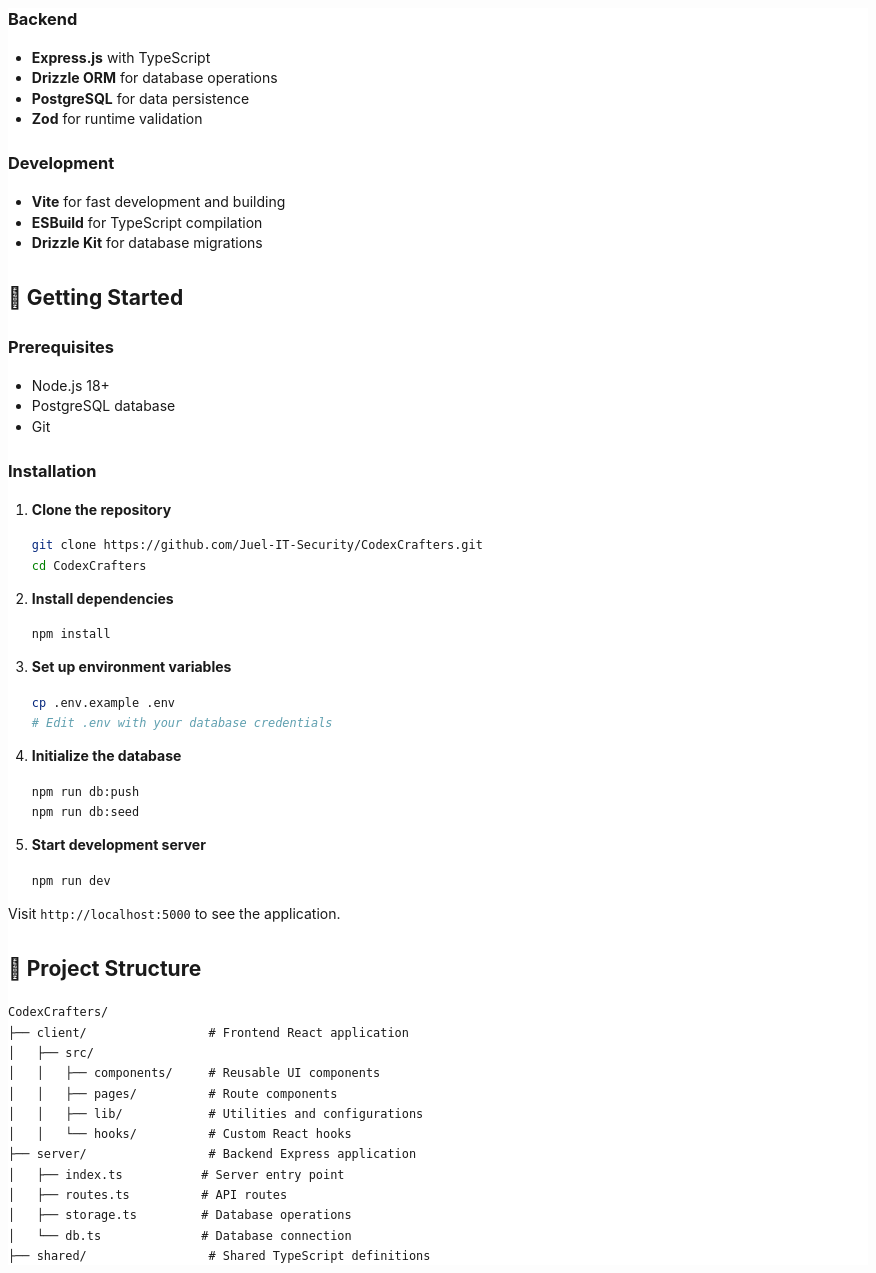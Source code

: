 ### Backend
- **Express.js** with TypeScript
- **Drizzle ORM** for database operations
- **PostgreSQL** for data persistence
- **Zod** for runtime validation

### Development
- **Vite** for fast development and building
- **ESBuild** for TypeScript compilation
- **Drizzle Kit** for database migrations

## 🚦 Getting Started

### Prerequisites
- Node.js 18+
- PostgreSQL database
- Git

### Installation

1. **Clone the repository**
   ```bash
   git clone https://github.com/Juel-IT-Security/CodexCrafters.git
   cd CodexCrafters
   ```

2. **Install dependencies**
   ```bash
   npm install
   ```

3. **Set up environment variables**
   ```bash
   cp .env.example .env
   # Edit .env with your database credentials
   ```

4. **Initialize the database**
   ```bash
   npm run db:push
   npm run db:seed
   ```

5. **Start development server**
   ```bash
   npm run dev
   ```

Visit `http://localhost:5000` to see the application.

## 📁 Project Structure

```
CodexCrafters/
├── client/                 # Frontend React application
│   ├── src/
│   │   ├── components/     # Reusable UI components
│   │   ├── pages/          # Route components
│   │   ├── lib/            # Utilities and configurations
│   │   └── hooks/          # Custom React hooks
├── server/                 # Backend Express application
│   ├── index.ts           # Server entry point
│   ├── routes.ts          # API routes
│   ├── storage.ts         # Database operations
│   └── db.ts              # Database connection
├── shared/                 # Shared TypeScript definitions
```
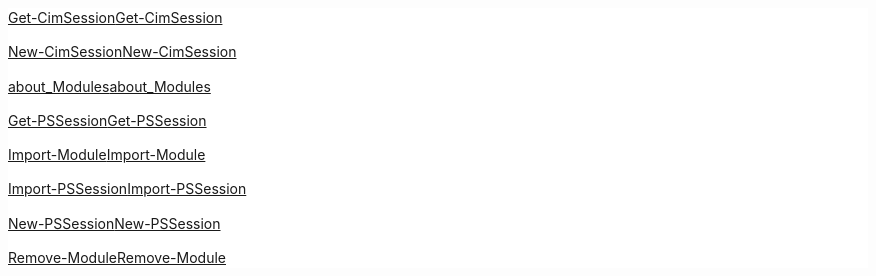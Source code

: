 [<span data-ttu-id="1b2b2-291">Get-CimSession</span><span class="sxs-lookup"><span data-stu-id="1b2b2-291">Get-CimSession</span></span>](../CimCmdlets/Get-CimSession.md)

[<span data-ttu-id="1b2b2-292">New-CimSession</span><span class="sxs-lookup"><span data-stu-id="1b2b2-292">New-CimSession</span></span>](../CimCmdlets/New-CimSession.md)

[<span data-ttu-id="1b2b2-293">about_Modules</span><span class="sxs-lookup"><span data-stu-id="1b2b2-293">about_Modules</span></span>](About/about_Modules.md)

[<span data-ttu-id="1b2b2-294">Get-PSSession</span><span class="sxs-lookup"><span data-stu-id="1b2b2-294">Get-PSSession</span></span>](Get-PSSession.md)

[<span data-ttu-id="1b2b2-295">Import-Module</span><span class="sxs-lookup"><span data-stu-id="1b2b2-295">Import-Module</span></span>](Import-Module.md)

[<span data-ttu-id="1b2b2-296">Import-PSSession</span><span class="sxs-lookup"><span data-stu-id="1b2b2-296">Import-PSSession</span></span>](../Microsoft.PowerShell.Utility/Import-PSSession.md)

[<span data-ttu-id="1b2b2-297">New-PSSession</span><span class="sxs-lookup"><span data-stu-id="1b2b2-297">New-PSSession</span></span>](New-PSSession.md)

[<span data-ttu-id="1b2b2-298">Remove-Module</span><span class="sxs-lookup"><span data-stu-id="1b2b2-298">Remove-Module</span></span>](Remove-Module.md)
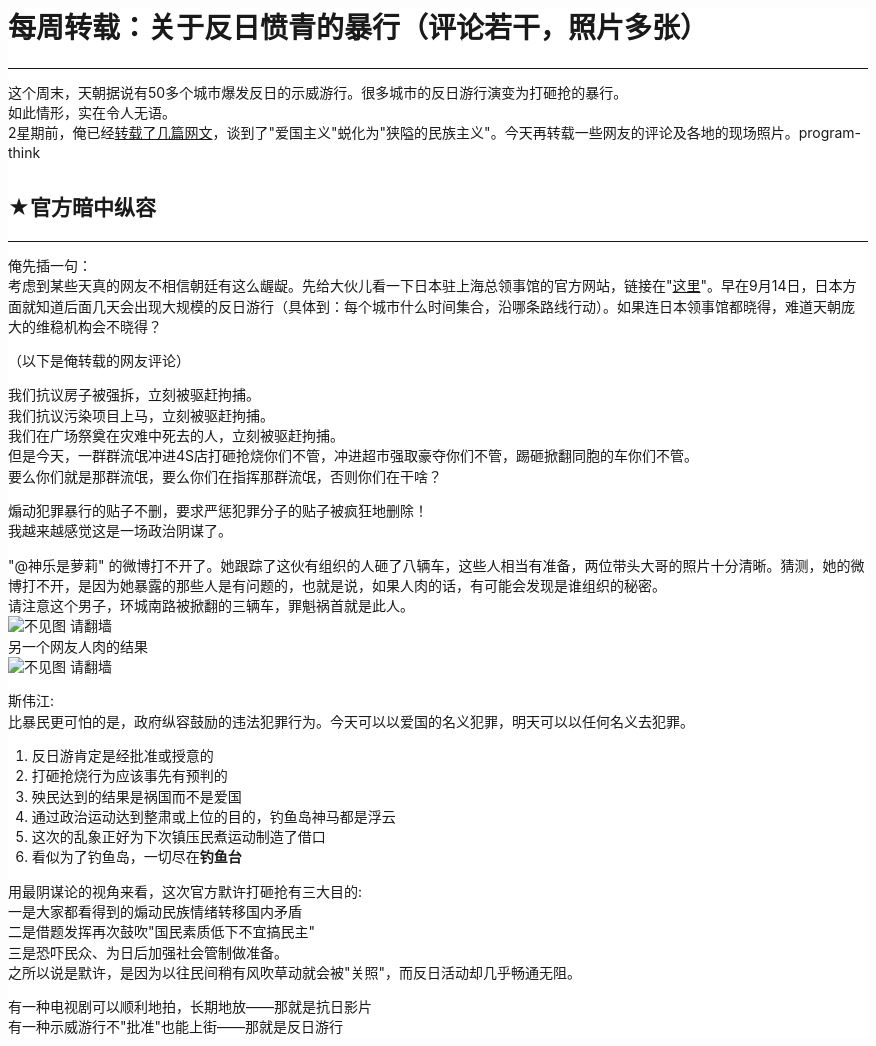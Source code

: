 # 每周转载：关于反日愤青的暴行（评论若干，照片多张） 

-----

 这个周末，天朝据说有50多个城市爆发反日的示威游行。很多城市的反日游行演变为打砸抢的暴行。  
 如此情形，实在令人无语。  
 2星期前，俺已经[转载了几篇网文](http://program-think.blogspot.com/2012/09/weekly-share-19.html)，谈到了"爱国主义"蜕化为"狭隘的民族主义"。今天再转载一些网友的评论及各地的现场照片。program-think  
   
 ## ★官方暗中纵容
-------

  
 俺先插一句：  
 考虑到某些天真的网友不相信朝廷有这么龌龊。先给大伙儿看一下日本驻上海总领事馆的官方网站，链接在"[这里](http://www.shanghai.cn.emb-japan.go.jp/life/new120914-2-j.html)"。早在9月14日，日本方面就知道后面几天会出现大规模的反日游行（具体到：每个城市什么时间集合，沿哪条路线行动）。如果连日本领事馆都晓得，难道天朝庞大的维稳机构会不晓得？  
   
 （以下是俺转载的网友评论）  
   
 我们抗议房子被强拆，立刻被驱赶拘捕。  
 我们抗议污染项目上马，立刻被驱赶拘捕。  
 我们在广场祭奠在灾难中死去的人，立刻被驱赶拘捕。  
 但是今天，一群群流氓冲进4S店打砸抢烧你们不管，冲进超市强取豪夺你们不管，踢砸掀翻同胞的车你们不管。  
 要么你们就是那群流氓，要么你们在指挥那群流氓，否则你们在干啥？  
   
 煽动犯罪暴行的贴子不删，要求严惩犯罪分子的贴子被疯狂地删除！  
 我越来越感觉这是一场政治阴谋了。  
   
 "@神乐是萝莉" 的微博打不开了。她跟踪了这伙有组织的人砸了八辆车，这些人相当有准备，两位带头大哥的照片十分清晰。猜测，她的微博打不开，是因为她暴露的那些人是有问题的，也就是说，如果人肉的话，有可能会发现是谁组织的秘密。  
 请注意这个男子，环城南路被掀翻的三辆车，罪魁祸首就是此人。  
 ![不见图 请翻墙](//lh5.googleusercontent.com/AcTMvKpy21L8L-c1jSihRLsnBPrFQYez1sp_H66_Yyt6rBnRLLY_l1GclVHC_55LXhKaKbiOtNIHY6EnyKkccctZ5MIy5JJVWqbdPORKS7-Zp7z7NQ)  
 另一个网友人肉的结果  
 ![不见图 请翻墙](//lh6.googleusercontent.com/CPxbOTQq-7uUkF7W7RZXGNky-1I0g20WhVeHjJpswKJNxuJ8bYJSEB05ibzb47kvNJuUiJZDY2oe_EUQbacUCO5i6ibMMybAUd6oQl8ZSswRq8LB1Q)  
   
 斯伟江:  
 比暴民更可怕的是，政府纵容鼓励的违法犯罪行为。今天可以以爱国的名义犯罪，明天可以以任何名义去犯罪。  
   
 1. 反日游肯定是经批准或授意的  
 2. 打砸抢烧行为应该事先有预判的  
 3. 殃民达到的结果是祸国而不是爱国  
 4. 通过政治运动达到整肃或上位的目的，钓鱼岛神马都是浮云  
 5. 这次的乱象正好为下次镇压民煮运动制造了借口  
 6. 看似为了钓鱼岛，一切尽在**钓鱼台** 
   
 用最阴谋论的视角来看，这次官方默许打砸抢有三大目的:  
 一是大家都看得到的煽动民族情绪转移国内矛盾  
 二是借题发挥再次鼓吹"国民素质低下不宜搞民主"  
 三是恐吓民众、为日后加强社会管制做准备。  
 之所以说是默许，是因为以往民间稍有风吹草动就会被"关照"，而反日活动却几乎畅通无阻。  
   
 有一种电视剧可以顺利地拍，长期地放——那就是抗日影片  
 有一种示威游行不"批准"也能上街——那就是反日游行  
   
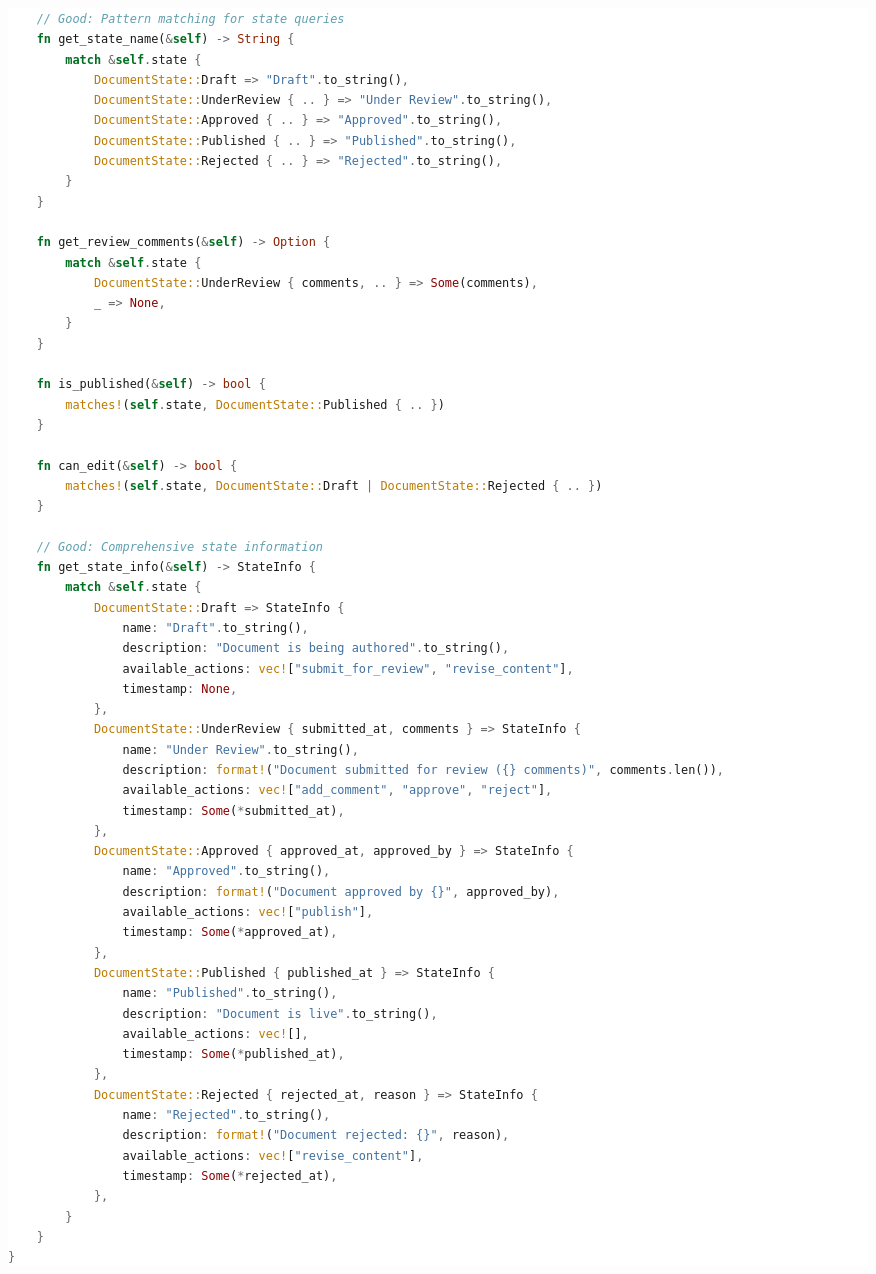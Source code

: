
 ```rust
    // Good: Pattern matching for state queries
    fn get_state_name(&self) -> String {
        match &self.state {
            DocumentState::Draft => "Draft".to_string(),
            DocumentState::UnderReview { .. } => "Under Review".to_string(),
            DocumentState::Approved { .. } => "Approved".to_string(),
            DocumentState::Published { .. } => "Published".to_string(),
            DocumentState::Rejected { .. } => "Rejected".to_string(),
        }
    }

    fn get_review_comments(&self) -> Option {
        match &self.state {
            DocumentState::UnderReview { comments, .. } => Some(comments),
            _ => None,
        }
    }

    fn is_published(&self) -> bool {
        matches!(self.state, DocumentState::Published { .. })
    }

    fn can_edit(&self) -> bool {
        matches!(self.state, DocumentState::Draft | DocumentState::Rejected { .. })
    }

    // Good: Comprehensive state information
    fn get_state_info(&self) -> StateInfo {
        match &self.state {
            DocumentState::Draft => StateInfo {
                name: "Draft".to_string(),
                description: "Document is being authored".to_string(),
                available_actions: vec!["submit_for_review", "revise_content"],
                timestamp: None,
            },
            DocumentState::UnderReview { submitted_at, comments } => StateInfo {
                name: "Under Review".to_string(),
                description: format!("Document submitted for review ({} comments)", comments.len()),
                available_actions: vec!["add_comment", "approve", "reject"],
                timestamp: Some(*submitted_at),
            },
            DocumentState::Approved { approved_at, approved_by } => StateInfo {
                name: "Approved".to_string(),
                description: format!("Document approved by {}", approved_by),
                available_actions: vec!["publish"],
                timestamp: Some(*approved_at),
            },
            DocumentState::Published { published_at } => StateInfo {
                name: "Published".to_string(),
                description: "Document is live".to_string(),
                available_actions: vec![],
                timestamp: Some(*published_at),
            },
            DocumentState::Rejected { rejected_at, reason } => StateInfo {
                name: "Rejected".to_string(),
                description: format!("Document rejected: {}", reason),
                available_actions: vec!["revise_content"],
                timestamp: Some(*rejected_at),
            },
        }
    }
}
```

* [Work item]:
Using only the data above, copy out the lines that include the word "立刻被驱赶拘捕".

* [Your response]:
 我们抗议房子被强拆，立刻被驱赶拘捕。  
 我们抗议污染项目上马，立刻被驱赶拘捕。  
 我们在广场祭奠在灾难中死去的人，立刻被驱赶拘捕。  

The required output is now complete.